A: AMR’s second-quarter and profit (the first quarterly profit in five years) represent a year-over-year improvement, much in the category of a “most improved player” award. However, relative to the competition, AMR lags by a very significant margin. Excluding reorganization and special items, AMR posted a net profit of $95 million. Compared to the profit numbers we’re going to see other carriers post this quarter, that’s a pretty poor performance. The results stand in contrast to a record quarterly net profit of $321 million just announced by US Airways (on a revenue basis, US Airways is about half the size of AA). So, while all the AMR year-over-year numbers you may be hearing about sound positive, AMR still trails its competitors in absolute terms by a substantial margin, with DAL and UAL reporting second-quarter average margins about four times that of AMR.
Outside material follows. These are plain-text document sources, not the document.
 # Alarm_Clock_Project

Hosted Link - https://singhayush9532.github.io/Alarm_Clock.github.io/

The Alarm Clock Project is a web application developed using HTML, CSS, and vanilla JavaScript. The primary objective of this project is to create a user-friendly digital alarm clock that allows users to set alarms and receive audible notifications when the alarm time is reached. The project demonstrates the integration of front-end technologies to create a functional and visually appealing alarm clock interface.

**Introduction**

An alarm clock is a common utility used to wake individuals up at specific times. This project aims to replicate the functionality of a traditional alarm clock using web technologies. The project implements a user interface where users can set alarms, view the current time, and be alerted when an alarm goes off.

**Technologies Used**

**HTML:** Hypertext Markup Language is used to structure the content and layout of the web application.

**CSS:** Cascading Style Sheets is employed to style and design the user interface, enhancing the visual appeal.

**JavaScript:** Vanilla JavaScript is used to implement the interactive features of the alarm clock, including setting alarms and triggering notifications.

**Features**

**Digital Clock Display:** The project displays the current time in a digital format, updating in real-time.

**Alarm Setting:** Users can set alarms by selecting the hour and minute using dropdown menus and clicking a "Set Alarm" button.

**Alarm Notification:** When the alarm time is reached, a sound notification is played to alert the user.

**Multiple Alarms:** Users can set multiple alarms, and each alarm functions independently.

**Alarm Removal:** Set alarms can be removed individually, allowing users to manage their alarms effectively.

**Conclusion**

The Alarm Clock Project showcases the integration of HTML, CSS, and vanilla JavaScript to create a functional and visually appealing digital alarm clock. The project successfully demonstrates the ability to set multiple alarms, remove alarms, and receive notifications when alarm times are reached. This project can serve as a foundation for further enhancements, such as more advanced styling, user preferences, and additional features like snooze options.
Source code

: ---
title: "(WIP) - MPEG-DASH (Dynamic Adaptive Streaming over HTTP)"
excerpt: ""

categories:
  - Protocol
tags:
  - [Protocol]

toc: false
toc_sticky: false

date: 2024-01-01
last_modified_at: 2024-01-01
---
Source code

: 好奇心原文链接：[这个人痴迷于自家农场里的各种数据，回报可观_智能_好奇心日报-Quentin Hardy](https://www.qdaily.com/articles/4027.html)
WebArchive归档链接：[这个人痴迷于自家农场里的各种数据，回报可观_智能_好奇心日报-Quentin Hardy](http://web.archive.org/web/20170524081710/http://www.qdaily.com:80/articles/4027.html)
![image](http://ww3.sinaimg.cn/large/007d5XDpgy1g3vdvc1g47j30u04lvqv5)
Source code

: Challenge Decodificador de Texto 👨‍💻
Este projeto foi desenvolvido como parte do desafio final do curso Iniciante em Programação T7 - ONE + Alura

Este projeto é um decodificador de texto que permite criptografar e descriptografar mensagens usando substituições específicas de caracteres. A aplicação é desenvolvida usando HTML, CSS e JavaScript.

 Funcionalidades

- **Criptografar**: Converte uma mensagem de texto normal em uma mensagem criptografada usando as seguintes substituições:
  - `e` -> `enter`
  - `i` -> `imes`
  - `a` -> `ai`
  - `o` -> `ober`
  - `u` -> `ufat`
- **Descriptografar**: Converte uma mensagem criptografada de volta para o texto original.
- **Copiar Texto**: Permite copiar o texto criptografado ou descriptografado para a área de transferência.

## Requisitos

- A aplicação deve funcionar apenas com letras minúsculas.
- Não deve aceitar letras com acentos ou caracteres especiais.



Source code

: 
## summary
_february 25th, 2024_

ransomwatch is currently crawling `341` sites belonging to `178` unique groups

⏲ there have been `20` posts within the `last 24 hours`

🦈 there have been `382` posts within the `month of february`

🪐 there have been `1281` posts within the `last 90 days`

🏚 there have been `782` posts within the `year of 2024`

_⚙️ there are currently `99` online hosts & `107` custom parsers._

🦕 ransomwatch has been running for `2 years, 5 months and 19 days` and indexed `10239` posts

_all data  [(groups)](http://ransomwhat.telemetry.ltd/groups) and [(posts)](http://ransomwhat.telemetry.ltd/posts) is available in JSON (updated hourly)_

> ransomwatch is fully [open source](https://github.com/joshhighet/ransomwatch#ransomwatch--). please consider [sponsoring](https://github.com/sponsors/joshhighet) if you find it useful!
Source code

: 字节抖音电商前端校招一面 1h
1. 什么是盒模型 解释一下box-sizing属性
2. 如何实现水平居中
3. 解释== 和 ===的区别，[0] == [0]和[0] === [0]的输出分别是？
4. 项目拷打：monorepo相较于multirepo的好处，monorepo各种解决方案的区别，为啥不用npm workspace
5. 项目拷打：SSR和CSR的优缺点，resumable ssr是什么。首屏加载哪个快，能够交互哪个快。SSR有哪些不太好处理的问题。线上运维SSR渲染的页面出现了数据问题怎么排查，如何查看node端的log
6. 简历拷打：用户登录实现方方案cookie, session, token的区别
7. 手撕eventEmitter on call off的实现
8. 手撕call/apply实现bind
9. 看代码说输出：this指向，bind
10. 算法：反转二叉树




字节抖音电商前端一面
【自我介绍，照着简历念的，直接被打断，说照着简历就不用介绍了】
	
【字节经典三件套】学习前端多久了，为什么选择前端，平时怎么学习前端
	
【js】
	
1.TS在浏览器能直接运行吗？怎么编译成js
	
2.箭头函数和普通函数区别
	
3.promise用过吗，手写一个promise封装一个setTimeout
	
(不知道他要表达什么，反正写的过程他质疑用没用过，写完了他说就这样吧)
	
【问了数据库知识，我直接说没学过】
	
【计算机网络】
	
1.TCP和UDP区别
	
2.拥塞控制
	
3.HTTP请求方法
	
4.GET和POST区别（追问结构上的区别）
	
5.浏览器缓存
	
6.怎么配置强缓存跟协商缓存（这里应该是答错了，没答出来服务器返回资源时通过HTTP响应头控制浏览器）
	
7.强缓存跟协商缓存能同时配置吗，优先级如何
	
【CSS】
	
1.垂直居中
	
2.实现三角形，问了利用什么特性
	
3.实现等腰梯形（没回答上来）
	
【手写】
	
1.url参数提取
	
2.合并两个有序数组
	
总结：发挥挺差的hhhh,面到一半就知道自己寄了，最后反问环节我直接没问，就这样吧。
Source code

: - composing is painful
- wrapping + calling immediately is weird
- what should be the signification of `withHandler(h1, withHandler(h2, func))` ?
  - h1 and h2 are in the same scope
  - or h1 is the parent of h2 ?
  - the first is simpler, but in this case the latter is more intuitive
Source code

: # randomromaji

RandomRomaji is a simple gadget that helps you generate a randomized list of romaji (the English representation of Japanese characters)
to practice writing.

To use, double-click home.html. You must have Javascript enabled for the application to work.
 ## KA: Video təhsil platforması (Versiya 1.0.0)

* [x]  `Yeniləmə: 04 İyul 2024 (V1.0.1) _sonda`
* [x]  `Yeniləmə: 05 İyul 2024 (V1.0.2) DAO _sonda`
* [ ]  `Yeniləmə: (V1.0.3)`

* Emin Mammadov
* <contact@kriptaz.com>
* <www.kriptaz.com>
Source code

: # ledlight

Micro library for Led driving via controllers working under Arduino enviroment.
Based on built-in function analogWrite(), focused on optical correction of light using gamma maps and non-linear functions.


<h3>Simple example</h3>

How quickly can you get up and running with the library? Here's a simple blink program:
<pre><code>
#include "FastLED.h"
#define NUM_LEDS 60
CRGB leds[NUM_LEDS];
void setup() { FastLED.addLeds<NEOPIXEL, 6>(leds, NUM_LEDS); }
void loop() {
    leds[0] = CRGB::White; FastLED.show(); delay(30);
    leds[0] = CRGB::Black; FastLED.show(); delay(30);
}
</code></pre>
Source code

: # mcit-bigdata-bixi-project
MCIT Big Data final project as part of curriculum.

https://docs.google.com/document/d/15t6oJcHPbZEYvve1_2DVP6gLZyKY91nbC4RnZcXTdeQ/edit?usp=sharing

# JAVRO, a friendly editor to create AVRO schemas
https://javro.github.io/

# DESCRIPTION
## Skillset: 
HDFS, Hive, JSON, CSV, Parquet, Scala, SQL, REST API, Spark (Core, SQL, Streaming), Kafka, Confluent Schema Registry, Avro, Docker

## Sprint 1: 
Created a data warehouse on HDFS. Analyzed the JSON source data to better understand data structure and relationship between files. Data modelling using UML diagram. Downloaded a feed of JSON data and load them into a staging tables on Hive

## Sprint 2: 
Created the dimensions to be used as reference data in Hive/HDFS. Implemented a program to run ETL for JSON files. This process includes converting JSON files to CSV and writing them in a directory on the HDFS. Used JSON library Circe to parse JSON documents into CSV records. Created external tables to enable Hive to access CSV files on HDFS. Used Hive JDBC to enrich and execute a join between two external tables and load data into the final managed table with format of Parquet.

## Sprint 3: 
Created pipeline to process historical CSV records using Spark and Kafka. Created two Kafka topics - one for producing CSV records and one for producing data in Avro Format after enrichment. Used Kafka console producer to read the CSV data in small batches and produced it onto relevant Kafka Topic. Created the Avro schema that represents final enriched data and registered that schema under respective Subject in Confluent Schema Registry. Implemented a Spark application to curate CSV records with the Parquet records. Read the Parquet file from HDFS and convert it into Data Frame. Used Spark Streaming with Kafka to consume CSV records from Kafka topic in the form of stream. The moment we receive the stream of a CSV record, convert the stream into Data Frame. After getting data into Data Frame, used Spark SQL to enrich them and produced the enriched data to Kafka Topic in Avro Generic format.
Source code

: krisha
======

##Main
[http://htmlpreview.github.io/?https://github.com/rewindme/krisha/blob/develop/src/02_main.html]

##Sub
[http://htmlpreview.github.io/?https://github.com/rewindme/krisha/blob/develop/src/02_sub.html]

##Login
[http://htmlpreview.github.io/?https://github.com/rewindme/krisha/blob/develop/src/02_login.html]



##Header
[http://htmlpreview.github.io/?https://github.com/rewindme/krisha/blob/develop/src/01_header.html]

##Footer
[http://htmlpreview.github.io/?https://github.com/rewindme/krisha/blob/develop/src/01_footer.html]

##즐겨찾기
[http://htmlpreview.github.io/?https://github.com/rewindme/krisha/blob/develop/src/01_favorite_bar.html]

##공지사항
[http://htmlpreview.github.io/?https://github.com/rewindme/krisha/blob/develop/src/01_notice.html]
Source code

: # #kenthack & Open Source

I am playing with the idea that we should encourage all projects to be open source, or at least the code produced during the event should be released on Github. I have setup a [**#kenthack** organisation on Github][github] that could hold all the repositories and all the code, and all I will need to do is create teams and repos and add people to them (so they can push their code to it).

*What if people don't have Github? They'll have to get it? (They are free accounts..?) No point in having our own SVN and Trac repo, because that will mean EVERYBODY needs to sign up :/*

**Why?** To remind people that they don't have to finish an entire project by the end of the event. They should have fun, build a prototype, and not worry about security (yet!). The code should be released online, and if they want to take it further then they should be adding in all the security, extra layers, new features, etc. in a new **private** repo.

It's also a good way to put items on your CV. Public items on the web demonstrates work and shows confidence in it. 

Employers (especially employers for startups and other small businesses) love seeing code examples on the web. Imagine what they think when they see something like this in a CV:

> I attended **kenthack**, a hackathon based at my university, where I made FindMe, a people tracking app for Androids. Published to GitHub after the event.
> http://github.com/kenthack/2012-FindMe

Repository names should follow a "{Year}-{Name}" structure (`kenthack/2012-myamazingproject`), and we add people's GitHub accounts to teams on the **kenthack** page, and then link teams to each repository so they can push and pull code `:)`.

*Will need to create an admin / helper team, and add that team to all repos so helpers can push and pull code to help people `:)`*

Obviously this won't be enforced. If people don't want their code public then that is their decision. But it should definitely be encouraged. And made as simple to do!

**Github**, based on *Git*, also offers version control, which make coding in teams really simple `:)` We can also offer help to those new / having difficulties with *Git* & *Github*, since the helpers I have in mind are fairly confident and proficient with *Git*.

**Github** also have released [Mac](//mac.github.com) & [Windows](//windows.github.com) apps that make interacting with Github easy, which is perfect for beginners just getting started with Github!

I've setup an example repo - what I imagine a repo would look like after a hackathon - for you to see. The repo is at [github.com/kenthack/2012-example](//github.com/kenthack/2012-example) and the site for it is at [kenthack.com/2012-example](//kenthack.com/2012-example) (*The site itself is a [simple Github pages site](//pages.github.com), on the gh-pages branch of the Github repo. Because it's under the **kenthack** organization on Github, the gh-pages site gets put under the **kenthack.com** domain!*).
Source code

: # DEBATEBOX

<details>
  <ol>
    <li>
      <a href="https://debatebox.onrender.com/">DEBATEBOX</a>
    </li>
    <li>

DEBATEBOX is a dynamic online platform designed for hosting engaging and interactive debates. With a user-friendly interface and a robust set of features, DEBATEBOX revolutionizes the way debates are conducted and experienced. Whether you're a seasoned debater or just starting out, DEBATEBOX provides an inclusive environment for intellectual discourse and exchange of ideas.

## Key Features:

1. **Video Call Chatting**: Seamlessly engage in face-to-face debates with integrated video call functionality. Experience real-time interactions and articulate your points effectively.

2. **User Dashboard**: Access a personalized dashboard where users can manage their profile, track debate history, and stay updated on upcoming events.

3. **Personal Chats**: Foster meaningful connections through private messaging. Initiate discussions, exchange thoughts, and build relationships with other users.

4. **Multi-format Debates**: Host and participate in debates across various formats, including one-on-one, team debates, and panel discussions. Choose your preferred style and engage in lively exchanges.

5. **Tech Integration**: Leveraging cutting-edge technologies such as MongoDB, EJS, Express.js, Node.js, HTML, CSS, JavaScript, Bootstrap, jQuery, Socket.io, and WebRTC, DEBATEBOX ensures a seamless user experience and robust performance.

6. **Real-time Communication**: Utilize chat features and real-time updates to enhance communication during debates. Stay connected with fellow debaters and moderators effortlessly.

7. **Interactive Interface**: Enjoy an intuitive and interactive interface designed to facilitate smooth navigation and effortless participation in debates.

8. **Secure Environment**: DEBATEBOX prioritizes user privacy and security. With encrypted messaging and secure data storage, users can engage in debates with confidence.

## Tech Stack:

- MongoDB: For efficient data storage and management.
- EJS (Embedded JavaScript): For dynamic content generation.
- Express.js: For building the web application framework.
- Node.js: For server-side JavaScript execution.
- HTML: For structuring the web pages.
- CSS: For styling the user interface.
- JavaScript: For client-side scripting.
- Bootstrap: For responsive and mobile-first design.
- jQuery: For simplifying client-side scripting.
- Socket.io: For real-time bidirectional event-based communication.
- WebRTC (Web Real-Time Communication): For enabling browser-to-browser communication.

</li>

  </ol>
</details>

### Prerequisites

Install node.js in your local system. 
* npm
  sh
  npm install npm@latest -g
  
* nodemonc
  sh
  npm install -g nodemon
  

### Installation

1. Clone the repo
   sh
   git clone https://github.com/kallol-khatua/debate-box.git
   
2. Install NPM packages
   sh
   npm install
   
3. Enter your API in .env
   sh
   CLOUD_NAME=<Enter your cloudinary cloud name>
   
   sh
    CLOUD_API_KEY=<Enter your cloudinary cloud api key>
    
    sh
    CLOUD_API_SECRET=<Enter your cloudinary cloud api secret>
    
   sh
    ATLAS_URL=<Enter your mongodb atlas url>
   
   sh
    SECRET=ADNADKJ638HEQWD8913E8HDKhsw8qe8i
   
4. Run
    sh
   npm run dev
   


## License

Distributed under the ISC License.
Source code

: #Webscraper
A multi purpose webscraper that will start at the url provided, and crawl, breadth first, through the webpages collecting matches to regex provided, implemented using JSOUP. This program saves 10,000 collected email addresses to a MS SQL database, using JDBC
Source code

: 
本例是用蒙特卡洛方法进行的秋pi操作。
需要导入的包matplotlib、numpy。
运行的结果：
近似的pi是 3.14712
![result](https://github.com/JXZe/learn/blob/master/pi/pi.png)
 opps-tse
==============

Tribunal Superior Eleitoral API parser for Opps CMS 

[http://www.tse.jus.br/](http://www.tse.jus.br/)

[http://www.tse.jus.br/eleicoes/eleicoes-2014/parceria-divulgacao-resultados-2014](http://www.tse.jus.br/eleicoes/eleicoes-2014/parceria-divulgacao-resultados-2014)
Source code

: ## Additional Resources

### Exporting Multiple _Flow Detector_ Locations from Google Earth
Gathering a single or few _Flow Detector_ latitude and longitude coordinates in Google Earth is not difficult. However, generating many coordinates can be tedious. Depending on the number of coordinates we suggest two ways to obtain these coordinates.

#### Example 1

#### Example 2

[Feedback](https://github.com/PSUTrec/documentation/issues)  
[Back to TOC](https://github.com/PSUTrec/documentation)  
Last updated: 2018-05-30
Second Quarter Pre-Tax Margins

ALK: 14.7%
SWA: 9.6%
USAir: 8.6%
JBLU: 6.7%
DAL: 6.1%
UAL: 5.5%
AMR: 1.5%
A: No, APA informed Ballot Point that we did not want to know any voting results until after the voting deadline of noon Central Daylight Time on Wednesday, Aug. 8. At that time Ballot Point will certify the final results and we will release those results to the membership. Although Ballot Point does have the ability to keep organizations informed of the voting results on a real-time basis before the final result is determined, the APA leadership opted not to receive any real-time results.
Q: How does supporting the tentative agreement not end up supporting Tom Horton and the "stand-alone plan"? It seems like reverse logic to me.
A: In short, a ratified tentative agreement removes the focus of the AMR bankruptcy from labor and shifts it to the merits (or lack thereof) of AMR's "stand-alone" plan relative to other potential alternatives. APA and its advisers are on record as believing that a business plan based on a combination with US Airways will likely provide greater value for AMR's creditors than AMR's current "stand-alone" business plan. By taking AMR's labor issues off the table, APA and its advisers believe that the Unsecured Creditors' Committee and the financial creditors will eventually become similarly convinced of this. Moreover, the TA provides APA with a critical piece of influence in the decision process -- a 13.5 percent vote in the general unsecured claims pool. This, by itself, represents almost 40 percent of a "blocking vote" on any plan of reorganization that AMR (or anyone else) may propose. In the event that a plan of reorganization is proposed that APA believes does not give full and fair consideration to a combination with US Airways, APA will be able to vote "no." If AMR's other unions and enough the other creditors feel similarly, the plan of reorganization will not pass. Conversely, APA's advisers believe that, if APA's members refuse to ratify the TA, the following events could rapidly occur: (1) the bankruptcy court could lose patience with APA, abrogate its contract and impose the contract terms from the April term sheet, (2) financial creditors (and possibly the Creditors' Committee itself) would argue that APA is entitled to no voting claim at all and (3) AMR, the Creditors' Committee and others would cite the Second Circuit's Northwest Airlines decision as taking away APA's right to strike. All of these events would dramatically reduce APA's negotiating leverage with AMR and its ability to influence the ultimate outcome of the bankruptcy. Thus, ironically, the refusal of APA members to ratify the TA may ultimately bring about the very scenario that we are most hoping to avoid: an industry lagging set of pay and working conditions followed by an indeterminate, lengthy round of negotiations (negotiations that are unlikely to lead to a better TA) -- all in an environment where a "stand-alone" reorganization actually becomes more likely.
A: For several reasons. First, the bankruptcy court signaled on several occasions during the Section 1113 litigation that its strong preference was for AMR and APA to reach a consensual deal. The Unsecured Creditors' Committee also publicly stated that it preferred to see a consensual deal, so AMR was under some pressure from both of those groups to make one last "best, final offer" to APA before the bankruptcy court ruled on the 1113 motion.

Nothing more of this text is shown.